▼
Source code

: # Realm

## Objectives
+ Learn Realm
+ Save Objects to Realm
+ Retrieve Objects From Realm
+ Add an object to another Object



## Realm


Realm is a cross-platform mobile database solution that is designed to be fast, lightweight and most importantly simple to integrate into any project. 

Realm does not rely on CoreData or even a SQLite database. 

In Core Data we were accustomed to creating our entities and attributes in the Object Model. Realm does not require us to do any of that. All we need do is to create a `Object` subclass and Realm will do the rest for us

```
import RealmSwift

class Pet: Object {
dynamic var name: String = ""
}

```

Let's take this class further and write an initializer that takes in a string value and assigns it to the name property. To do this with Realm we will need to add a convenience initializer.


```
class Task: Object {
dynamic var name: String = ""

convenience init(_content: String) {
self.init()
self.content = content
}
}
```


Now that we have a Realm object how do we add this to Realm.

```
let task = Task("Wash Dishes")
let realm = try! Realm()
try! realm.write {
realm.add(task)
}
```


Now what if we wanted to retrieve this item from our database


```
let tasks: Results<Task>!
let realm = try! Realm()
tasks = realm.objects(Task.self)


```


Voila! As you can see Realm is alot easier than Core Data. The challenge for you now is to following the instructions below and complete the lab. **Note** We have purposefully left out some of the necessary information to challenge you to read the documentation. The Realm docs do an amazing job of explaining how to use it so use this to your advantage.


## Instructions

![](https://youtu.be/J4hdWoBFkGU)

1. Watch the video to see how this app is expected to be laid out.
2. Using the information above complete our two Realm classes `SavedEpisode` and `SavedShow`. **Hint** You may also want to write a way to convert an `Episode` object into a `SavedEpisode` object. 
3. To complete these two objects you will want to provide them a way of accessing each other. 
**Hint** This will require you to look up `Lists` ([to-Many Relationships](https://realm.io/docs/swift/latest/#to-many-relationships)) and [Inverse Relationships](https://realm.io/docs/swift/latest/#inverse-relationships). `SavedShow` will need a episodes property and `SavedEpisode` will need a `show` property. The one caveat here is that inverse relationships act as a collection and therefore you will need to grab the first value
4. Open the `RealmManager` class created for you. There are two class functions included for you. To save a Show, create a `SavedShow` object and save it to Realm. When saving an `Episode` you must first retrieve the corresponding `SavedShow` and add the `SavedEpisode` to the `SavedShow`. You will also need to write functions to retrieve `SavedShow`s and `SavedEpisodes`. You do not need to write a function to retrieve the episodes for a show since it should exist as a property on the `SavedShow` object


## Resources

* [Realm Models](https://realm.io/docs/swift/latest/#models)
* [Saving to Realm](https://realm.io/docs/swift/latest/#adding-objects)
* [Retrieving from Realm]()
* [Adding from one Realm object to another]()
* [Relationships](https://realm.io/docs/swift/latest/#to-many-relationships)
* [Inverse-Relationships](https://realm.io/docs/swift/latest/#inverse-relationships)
▲
Description of the task — Within the material, find all lines that hold the word "tasks" and show them.

Your response —
let tasks: Results<Task>!
tasks = realm.objects(Task.self)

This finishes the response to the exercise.